Once upon a time two alt right Canadian grifters called Lauren Southern and Stefan Molyneux were busy making money through getting anxious white people to pay them to stoke their fears about their place in a rapidly changing world. Having hoovered cash out of Australia’s rubes through a paid speaking tour, they set their sights on doing the same in Auckland. But when Regional Facilities Auckland (RFA) – the Auckland Council-owned company running the venue that they planned to use – received promises of disruptive protests, it got cold feet and pulled the booking. Whereupon a newly minted group called “The Free Speech Coalition” took the matter to court.
At the time this all took place back in 2018, I wrote a typically hand-wringing piece about how difficult the whole issue was. Sure, Southern and Molyneux propound some pretty ugly views, but free speech isn’t there just for people that say things we like to hear. And while health and safety is a valid concern for venue operators, using it as an reason to bar controversial speakers can allow those strongly opposed to such ideas to effectively “veto” their expression. So, from a chin-stroking perspective of “just how do we balance all these troubling issues?”, the Southern and Molyneux case seemed to have it all.
Then, in March 2019, the Christchurch Mosque Atrocities happened, and suddenly shit became all too real. Because it became undeniable that the sort of things Southern and Molyneux were saying as a means of bleeding cash from the credulous have actual consequences. The Christchurch terrorist’s manifesto was entitled “The Great Replacement” – the same name as a curiously now-deleted YouTube video posted by Southern. He had found the content of Molyneux’s podcast and YouTube channel so valuable that he donated money to them. Those facts don’t prove that Southern and Molyneux individually and directly inspired the Christchurch terrorist to carry out his evil actions. But the royal commission into the terror attacks did note:
“We are also satisfied that when the individual came to live in New Zealand on 17 August 2017, it was with a fully developed terrorist ideology based on his adoption of the Great Replacement theory and his associated beliefs that immigration, particularly by Muslim migrants, into western countries is an existential threat to western society and that the appropriate response (at least for him) was violence.”
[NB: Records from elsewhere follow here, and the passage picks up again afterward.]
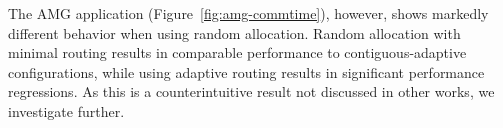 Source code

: The AMG application (Figure~\ref{fig:amg-commtime}), however, shows markedly
different behavior when using random allocation. Random allocation with minimal
routing results in comparable performance to contiguous-adaptive configurations,
while using adaptive routing results in significant performance regressions. As
this is a counterintuitive result not discussed in other works, we investigate
further.

\begin{comment} JJ - doing some reorg, so keeping the old text just in case
Now that the system-level view has been analyzed, we turn to evaluate the behavior of each application within Workload~\Rmnum{1}.
Figure~\ref{fig:apps-commtime} shows the communication time distribution across application ranks for different placement and routing configurations.
As shown in Figure~\ref{fig:mg-commtime}, 
MultiGrid takes the most communication time when it is running with contiguous placement and minimal routing (CM). 
When contiguous placement coupled with adaptive or progressive adaptive routing (CA, CPA) are in use, 
the communication time is significantly reduced. 
Random placement coupled with minimal routing (RM) can make further improvement, 
and reaches the best performance(lowest communication time) when coupled with adaptive and progressive adaptive routing(RA, RPA). 
Due to the variance of data transfer amount among MPI ranks, 
MultiGrid communication time also presents great variation, 
indicating by the long boxes in Figure~\ref{fig:mg-commtime}.

CrystalRouter takes more communication time compared with the other applications because of its high volume of data transfer. 
When it is running with six placement and routing configurations, 
CrystalRouter communication time presents similarly trend as MultiGrid but with little variance, shown in Figure~\ref{fig:cr-commtime}. 


AMG is quite an exception. 
The communication time of AMG running with different placement and routing configuration are shown in Figure~\ref{fig:amg-commtime}.
When contiguous placement is in use, AMG behaves similarly as MultiGrid and CrystalRouter over three routing policies. 
It takes comparable amount of communication time when contiguous placement coupled with adaptive and progressive routing. 
When coupled with minimal routing, the communication time almost doubles. 
The communication time skyrockets when random placement coupled with (progressive) adaptive routing (RPA, RA) are in use. Minimal routing (RM) can mitigate this performance degradation, but still worse than CA and CPA. We observe that when Workload~\Rmnum{1} is running with random placement and (progressive) adaptive routing, 
the performance of MultiGrid and CrystalRouter are significant improved, whereas AMG suffers performance degradation. 
\end{comment}


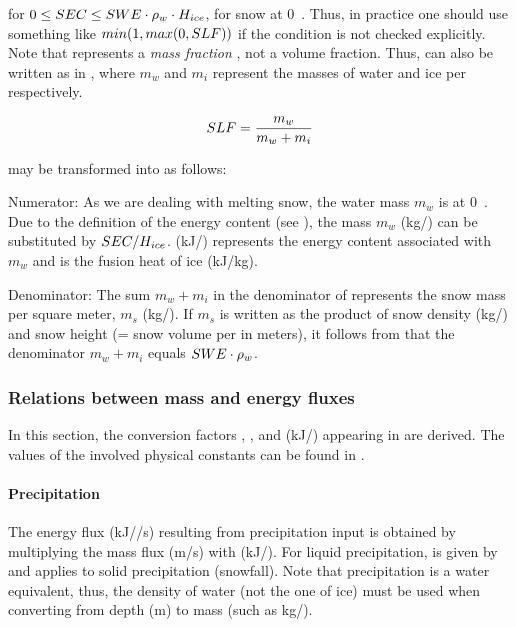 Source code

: for $0 \le SEC \le SWE \cdot \rho_{w} \cdot H_{ice}$, \ie{} for snow at 0~\celsius. Thus, in practice one should use something like $min(1,max(0,SLF))$ if the condition is not checked explicitly. Note that \snowFractionLiquid{} represents a \emph{mass fraction} \citep{Tarboton1996}, not a volume fraction. Thus, \snowFractionLiquid{} can also be written as in , where $m_w$ and $m_i$ represent the masses of water and ice per \sqm{} respectively.

\begin{equation} \label{eqn:snow-enBal_energy-fraction-liquid-masses}
  SLF = \frac{m_w}{m_w + m_i}
\end{equation}

 may be transformed into  as follows:

Numerator: As we are dealing with melting snow, the water mass $m_w$ is at 0~\celsius. Due to the definition of the energy content (see ), the mass $m_w$ (kg/\sqm) can be substituted by $SEC/H_{ice}$.  \snowEnergyContent{} (kJ/\sqm) represents the energy content associated with $m_w$ and \fusionHeatIce{} is the fusion heat of ice (kJ/kg).

Denominator: The sum $m_w + m_i$ in the denominator of  represents the snow mass per square meter, $m_s$ (kg/\sqm). If $m_s$ is written as the product of snow density \densitySnow{} (kg/\cbm) and snow height \snowHeight{} (= snow volume per \sqm{} in meters), it follows from  that the denominator $m_w + m_i$ equals $SWE \cdot \rho_{w}$.

\subsubsection{Relations between mass and energy fluxes} \label{sec:snow-enBal_mass-energy-relations}
In this section, the conversion factors \stoifacPrecMassToEnergy, \stoifacSublMassToEnergy, and \stoifacFlowMassToEnergy{} (kJ/\cbm) appearing in  are derived. The values of the involved physical constants can be found in .

\paragraph{Precipitation}
The energy flux (kJ/\sqm/s) resulting from precipitation input is obtained by multiplying the mass flux (m/s) with \stoifacPrecMassToEnergy{} (kJ/\cbm). For liquid precipitation, \stoifacPrecMassToEnergy{} is given by  and  applies to solid precipitation (snowfall). Note that precipitation is a water equivalent, thus, the density of water (not the one of ice) must be used when converting from depth (m) to mass (such as kg/\sqm).

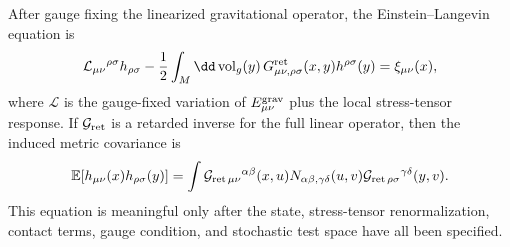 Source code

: After gauge fixing the linearized gravitational operator, the
Einstein--Langevin equation is
\begin{equation}
  \mathcal L_{\mu\nu}{}^{\rho\sigma}h_{\rho\sigma}
  -
  \frac12\int_M\dd\operatorname{vol}_g(y)\,
  G^{\rm ret}_{\mu\nu,\rho\sigma}(x,y)h^{\rho\sigma}(y)
  =
  \xi_{\mu\nu}(x),
  \label{eq:semiclassical-einstein-langevin}
\end{equation}
where \(\mathcal L\) is the gauge-fixed variation of
\(E_{\mu\nu}^{\rm grav}\) plus the local stress-tensor response.  If
\(\mathcal G_{\rm ret}\) is a retarded inverse for the full linear operator,
then the induced metric covariance is
\begin{equation}
  \mathbb E[h_{\mu\nu}(x)h_{\rho\sigma}(y)]
  =
  \int
  \mathcal G_{{\rm ret}\,\mu\nu}{}^{\alpha\beta}(x,u)
  N_{\alpha\beta,\gamma\delta}(u,v)
  \mathcal G_{{\rm ret}\,\rho\sigma}{}^{\gamma\delta}(y,v).
  \label{eq:semiclassical-metric-covariance}
\end{equation}
This equation is meaningful only after the state, stress-tensor
renormalization, contact terms, gauge condition, and stochastic test space
have all been specified.

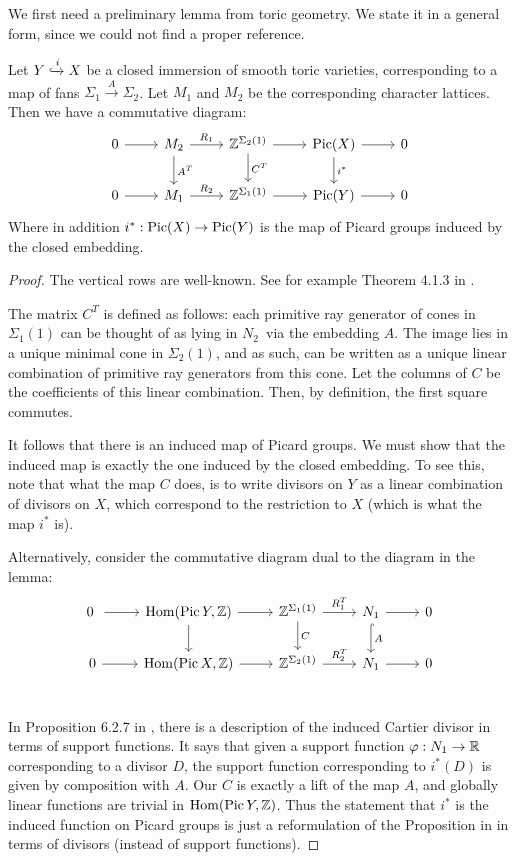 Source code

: We first need a preliminary lemma from toric geometry. We state it in a general form, since we could not find a proper reference.

\begin{lemma}
\label{lemma:induced}
Let $Y \xhookrightarrow{i} X$ be a closed immersion of smooth toric varieties, corresponding to a map of fans $\Sigma_1 \xrightarrow{A} \Sigma_2$. Let $M_1$ and $M_2$ be the corresponding character lattices. Then we have a commutative diagram:
\[
\begin{tikzcd}
0 \arrow{r} &  M_2 \arrow{r}{R_1} \arrow{d}{A^T} & \Z^{\Sigma_2(1)} \arrow{d}{C^T} \arrow{r} & \Pic(X)  \arrow{d}{i^\ast} \arrow{r} & 0\\
0 \arrow{r} &  M_1 \arrow{r}{R_2} & \Z^{\Sigma_1(1)} \arrow{r} & \Pic(Y) \arrow{r} & 0
\end{tikzcd}
\]
Where in addition $i^\ast : \operatorname{Pic}(X) \to \operatorname{Pic}(Y)$ is the map of Picard groups induced by the closed embedding.
\end{lemma}
\begin{proof}
The vertical rows are well-known. See for example Theorem 4.1.3 in \cite{cox_toric}.

The matrix $C^T$ is defined as follows: each primitive ray generator of cones in $\Sigma_1(1)$  can be thought of as lying in $N_2$ via the embedding $A$. The image lies in a unique minimal cone in $\Sigma_2(1)$, and as such, can be written as a unique linear combination of primitive ray generators from this cone. Let the columns of $C$ be the coefficients of this linear combination. Then, by definition, the first square commutes.

It follows that there is an induced map of Picard groups. We must show that the induced map is exactly the one induced by the closed embedding. To see this, note that what the map $C$ does, is to write divisors on $Y$ as a linear combination of divisors on $X$, which correspond to the restriction to $X$ (which is what the map $i^\ast$ is).

Alternatively, consider the commutative diagram dual to the diagram in the lemma:
\[
\begin{tikzcd}
0 \ar{r} & \Hom(\Pic Y,\Z) \arrow{r} \arrow{d} & \Z^{\Sigma_1(1)} \arrow{r}{R_1^T} \arrow{d}{C} & N_1 \arrow{r} \arrow[hookrightarrow]{d}{A} & 0 \\
0 \ar{r} & \Hom(\Pic X,\Z) \arrow{r} & \Z^{\Sigma_2(1)} \arrow{r}{R_2^T} & N_1 \arrow{r} & 0 \\
\end{tikzcd}
\]

In Proposition 6.2.7 in \cite{cox_toric}, there is a description of the induced Cartier divisor in terms of support functions. It says that given a support function $\varphi:N_1 \to \mathbb{R}$ corresponding to a divisor $D$,  the support function corresponding to $i^\ast(D)$ is given by composition with $A$. Our $C$ is exactly a lift of the map $A$, and globally linear functions are trivial in $\operatorname{Hom}(\operatorname{Pic} Y,\mathbb{Z})$. Thus the statement that $i^\ast$ is the induced function on Picard groups is just a reformulation of the Proposition in \cite{cox_toric} in terms of divisors (instead of support functions).
\end{proof}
This fully developed terrorist ideology didn’t just pop out of nowhere. The royal commission charts how it was developed in a predominantly online ecosystem that nourished the Christchurch shooter’s mixed sense of grievance and grandiosity. An ecosystem that Southern and Molyneux both helped to flourish and profited from. Which then makes their attempts to bring their message to the public theatres of Auckland a lot more than a purely abstract academic exercise in rights-balancing.
That’s the background against which I think we should read the Court of Appeal’s just released decision upholding RFA’s original decision to cancel Southern and Molyneux’s talk. It’s a background that the Court itself never refers to, because it wasn’t directly relevant to the legal arguments before it. Those essentially revolved around two matters: did RFA have to consider rights of free expression and association before deciding to cancel the event; and if so, did RFA’s safety concerns regarding potential protests provide a good enough reason to override those rights.
The Court thankfully overturned the earlier High Court decision on the first point, ruling that a council-owned company in the business of providing public places for free expression to take place ought to have to consider freedom of expression when doing so (duh!). And on the second, it essentially laid blame at the feet of the company bringing Southern and Molyneux to Auckland for not giving the council-owned company enough information and time to properly work through the security issues raised by the event.
As such, in strict legal terms the content of Southern and Molyneux’s views and their real-world consequences weren’t at issue in the case. And yet, judges are human beings and the law they declare doesn’t emerge from a vacuum. The societal context it exists in now includes a recognition that ideas like those espoused by Southern and Molyneux can directly inspire someone to pick up guns and murder 51 strangers and try to murder another 40. That recognition inevitably is going to influence, even if unconsciously, assessments over things like whether it is “reasonable” for the Auckland Council-owned company to decide that protest threats make it too unsafe to allow Southern and Molyneux to speak without asking the company bringing them to New Zealand how they could help alleviate any such concerns.
It also will lie in the background of other legal challenges that we as a society are going to face in the next few months. Questions about how we ought to amend our “hate speech” regulations. Assessments of the adequacy of our anti-terror laws. Decisions as to whether censorship powers should be used to remove more potentially terror-inspiring material from the public sphere. These are all things we may have decided one way before Christchurch happened. But then, Christchurch happened.